Roxanne Hoffman ~ In Loving Memory

We came to lay our friend to rest,
Suitably garbed in somber dress—
Black cloak, top hat, starched shirt, cravat,
In fitted waistcoat, kid gloves and spats.
Our ladies wore their mourning frocks,
Stern faces bare with pinned-back locks.
Into the church the Vicar lead his troupe.
Through the tiny door we curtseyed and stooped.

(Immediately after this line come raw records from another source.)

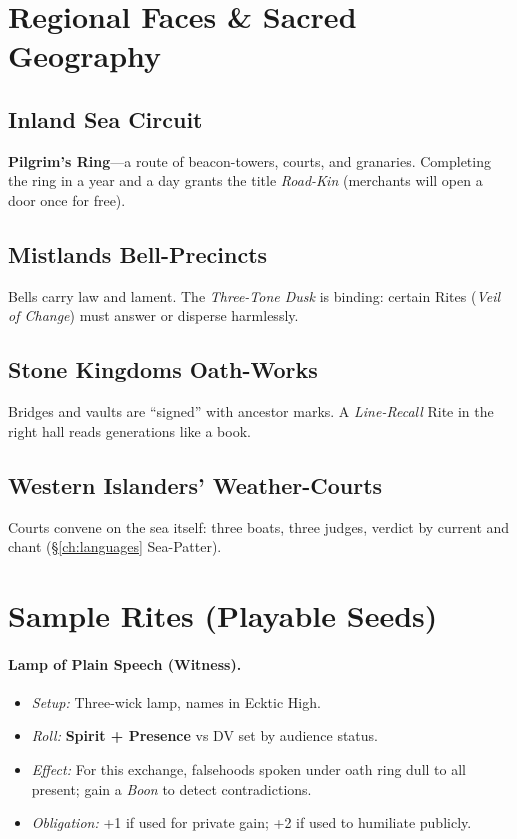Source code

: \begin{multicols}{2}
\section{Regional Faces \& Sacred Geography}

\subsection*{Inland Sea Circuit}
\textbf{Pilgrim’s Ring}—a route of beacon-towers, courts, and granaries. Completing the ring in a year and a day grants the title \emph{Road-Kin} (merchants will open a door once for free). 

\subsection*{Mistlands Bell-Precincts}
Bells carry law and lament. The \emph{Three-Tone Dusk} is binding: certain Rites (\emph{Veil of Change}) must answer or disperse harmlessly.

\subsection*{Stone Kingdoms Oath-Works}
Bridges and vaults are “signed” with ancestor marks. A \emph{Line-Recall} Rite in the right hall reads generations like a book.

\subsection*{Western Islanders’ Weather-Courts}
Courts convene on the sea itself: three boats, three judges, verdict by current and chant (\S\ref{ch:languages} Sea-Patter).

\section{Sample Rites (Playable Seeds)}

\paragraph{Lamp of Plain Speech (Witness).}
\begin{itemize}
  \item \emph{Setup:} Three-wick lamp, names in Ecktic High.
  \item \emph{Roll:} \textbf{Spirit + Presence} vs DV set by audience status.
  \item \emph{Effect:} For this exchange, falsehoods spoken under oath ring dull to all present; gain a \emph{Boon} to detect contradictions.
  \item \emph{Obligation:} +1 if used for private gain; +2 if used to humiliate publicly.
\end{itemize}


\end{multicols}
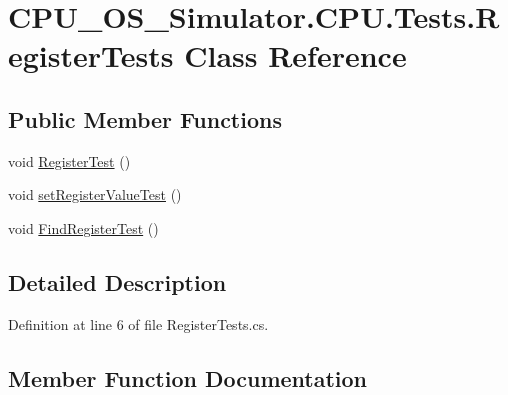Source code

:\hypertarget{class_c_p_u___o_s___simulator_1_1_c_p_u_1_1_tests_1_1_register_tests}{}\section{C\+P\+U\+\_\+\+O\+S\+\_\+\+Simulator.\+C\+P\+U.\+Tests.\+Register\+Tests Class Reference}
\label{class_c_p_u___o_s___simulator_1_1_c_p_u_1_1_tests_1_1_register_tests}
\subsection*{Public Member Functions}
\begin{DoxyCompactItemize}
\item 
void \hyperlink{class_c_p_u___o_s___simulator_1_1_c_p_u_1_1_tests_1_1_register_tests_a1fdf6a35fde71647f9b85c74d9893476}{Register\+Test} ()
\item 
void \hyperlink{class_c_p_u___o_s___simulator_1_1_c_p_u_1_1_tests_1_1_register_tests_a50a7835c27a463a0a36ae36ecf139271}{set\+Register\+Value\+Test} ()
\item 
void \hyperlink{class_c_p_u___o_s___simulator_1_1_c_p_u_1_1_tests_1_1_register_tests_ac5bd928d3c3538b8b4bf5b75e6ec7867}{Find\+Register\+Test} ()
\end{DoxyCompactItemize}


\subsection{Detailed Description}


Definition at line 6 of file Register\+Tests.\+cs.



\subsection{Member Function Documentation}
\hypertarget{class_c_p_u___o_s___simulator_1_1_c_p_u_1_1_tests_1_1_register_tests_ac5bd928d3c3538b8b4bf5b75e6ec7867}{}
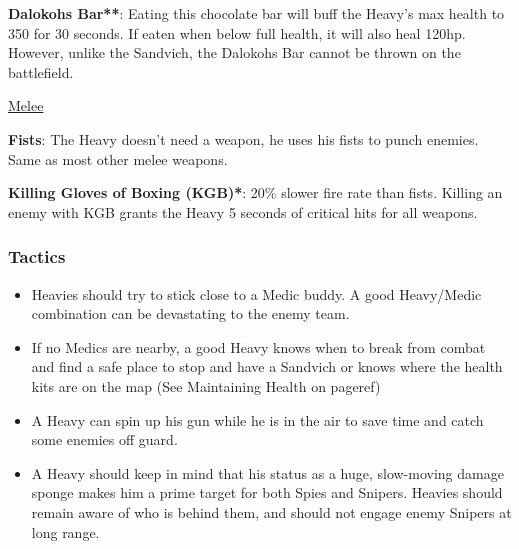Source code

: {\bf Dalokohs Bar**}: Eating this chocolate bar will buff the Heavy's max health to 350 for 30 seconds. If eaten when below full health, it will also heal 120hp. However, unlike the Sandvich, the Dalokohs Bar cannot be thrown on the battlefield.

\newpage

\begin {center}
\underline {Melee}
\end {center}

{\bf Fists}: The Heavy doesn't need a weapon, he uses his fists to punch enemies. Same as most other melee weapons.

{\bf Killing Gloves of Boxing (KGB)*}: 20\% slower fire rate than fists.  Killing an enemy with KGB grants the Heavy 5 seconds of critical hits for all weapons.


\subsubsection {Tactics}
\begin {itemize}

\item Heavies should try to stick close to a Medic buddy. A good Heavy/Medic combination can be devastating to the enemy team. 

\item If no Medics are nearby, a good Heavy knows when to break from combat and find a safe place to stop and have a Sandvich or knows where the health kits are on the map (See Maintaining Health on {{pageref}})

\item A Heavy can spin up his gun while he is in the air to save time and catch some enemies off guard.

\item A Heavy should keep in mind that his status as a huge, slow-moving damage sponge makes him a prime target for both Spies and Snipers. Heavies should remain aware of who is behind them, and should not engage enemy Snipers at long range.

\end {itemize}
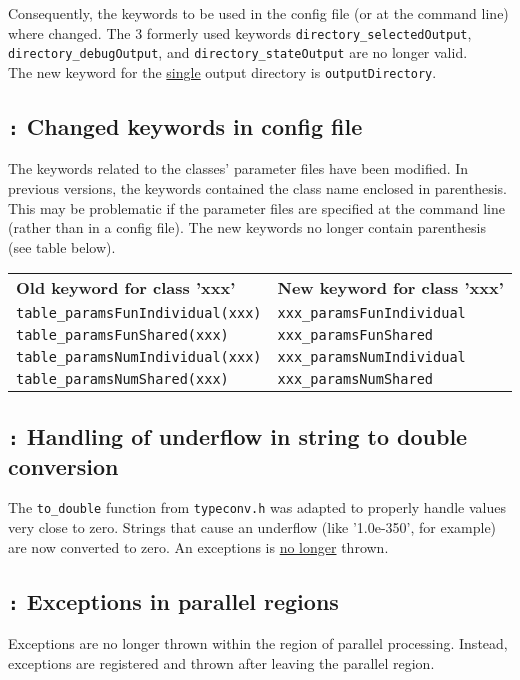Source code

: \documentclass[a4paper,10pt]{article}
\newcommand{\logentry}[2]{\subsection*{\texttt{\color{red}{#1}:} \large{\textbf{#2}}}}
\begin{document}
Consequently, the keywords to be used in the config file (or at the command line) where changed. The 3 formerly used keywords \verb!directory_selectedOutput!, \verb!directory_debugOutput!, and \verb!directory_stateOutput! are no longer valid. \\ \medskip The new keyword for the \underline{single} output directory is \verb!outputDirectory!.

\logentry{2012-05-02}{Changed keywords in config file}
The keywords related to the classes' parameter files have been modified. In previous versions, the keywords contained the class name enclosed in parenthesis. This may be problematic if the parameter files are specified at the command line (rather than in a config file). The new keywords no longer contain parenthesis (see table below).

\medskip
\begin{tabular}{ll}
\textbf{Old keyword for class 'xxx'} & \textbf{New keyword for class 'xxx'} \\
\verb!table_paramsFunIndividual(xxx)! & \verb!xxx_paramsFunIndividual! \\
\verb!table_paramsFunShared(xxx)! & \verb!xxx_paramsFunShared! \\
\verb!table_paramsNumIndividual(xxx)! & \verb!xxx_paramsNumIndividual! \\
\verb!table_paramsNumShared(xxx)! & \verb!xxx_paramsNumShared! \\
\end{tabular}

\logentry{2012-02-28}{Handling of underflow in string to double conversion}
The \verb!to_double! function from \verb!typeconv.h! was adapted to properly handle values very close to zero. Strings that cause an underflow (like '1.0e-350', for example) are now converted to zero. An exceptions is \underline{no longer} thrown.

\logentry{2012-02-28}{Exceptions in parallel regions}
Exceptions are no longer thrown within the region of parallel processing. Instead, exceptions are registered and thrown after leaving the parallel region.
\end{document}
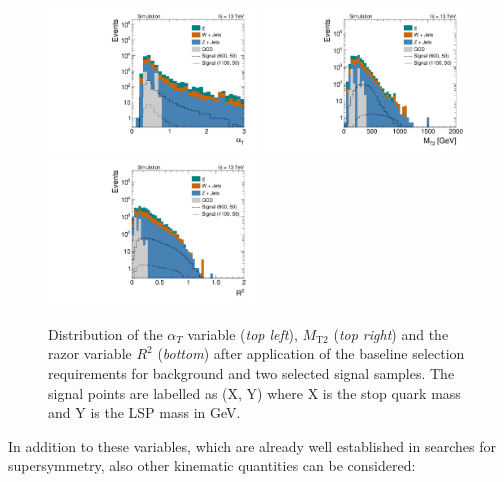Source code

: \begin{figure}[!t]
  \centering
  \begin{minipage}[c]{1.\textwidth}
    \begin{center}
      \includegraphics[width=0.49\textwidth]{figures/Stop_DeltaPhiSelection_AlphaT.pdf}  
      \includegraphics[width=0.49\textwidth]{figures/Stop_DeltaPhiSelection_MT2.pdf} \\
      \includegraphics[width=0.49\textwidth]{figures/Stop_DeltaPhiSelection_Razor_R.pdf}
    \end{center}
  \end{minipage}

  \caption{Distribution of the $\alpha_T$ variable (\textit{top left}), $M_\mathrm{T2}$ (\textit{top right}) and  the razor variable $R^2$ (\textit{bottom}) after application of the baseline selection requirements for background and two selected signal samples. The signal points are labelled as (X, Y) where X is the stop quark mass and Y is the LSP mass in GeV.}
  \label{fig:stop_baseline_kin_vars}
\end{figure}
In addition to these variables, which are already well established in searches for supersymmetry, also other kinematic quantities can be considered:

Side-by-side in long whitewashed pews we sat.
Took up the well-worn hymnbooks from their slats.
We came to pay our last respects,
To remember him well and reflect,
Not dwell upon his meaner traits,
Ease him through the Lord’s lofty gates.
But without his voice our hearts fell flat,
So we said “Amen” and that was that.

Raising his casket high above our heads,
We stiffly marched as muffled drumbeats led.
Gently, we lowered him into his grave,
Sent him off with tear-filled eyes in slow waves.
We showered sprigs–n-sprays, fistfuls of dust,
Over his grieving wife and kin we fussed.
We gathered ‘round them on every side,
Wishing them well, so sorry he died.

With only our own heavy hearts to bear,
We headed home, heads bowed in prayer.
Such fine a gentleman is rare these days,
A frugal fellow well set in his ways.
Among the angels he must lament,
Regarding the great sums his wife has spent
On funeral, casket and marble stone.
At least with his money she won’t be alone.

In three months time for all to see,
She laid his stone in loving memory—
Jet-black marble inscribed with his name.
Three days later the white cards came,
Announcing to all she had agreed
To become the Missus to William Reed.
After all, a woman’s place is by a man.
Since the Lord made Eve that’s been the plan.

We came to wish our friend the best,
Suitably clad in festive dress.
Gentlemen dressed in top hat and tails,
The bride wore a white silk gown and veil,
Our ladies wore their gayest frocks,
Sweet faces framed with ribboned locks.
Into the church the Vicar led his troupe.
Through the tiny door we curtseyed and stooped.

In whitewashed pews we took our seats,
Waiting for the Bride and Groom to meet.
As we strained our necks for better view,
They took their turns to say “I Do”.
Once they sealed their vows with a kiss,
Since we did not want to be remiss,
We tossed rice upon the Bride and Groom
Then laid her bouquet at our old friend’s tomb.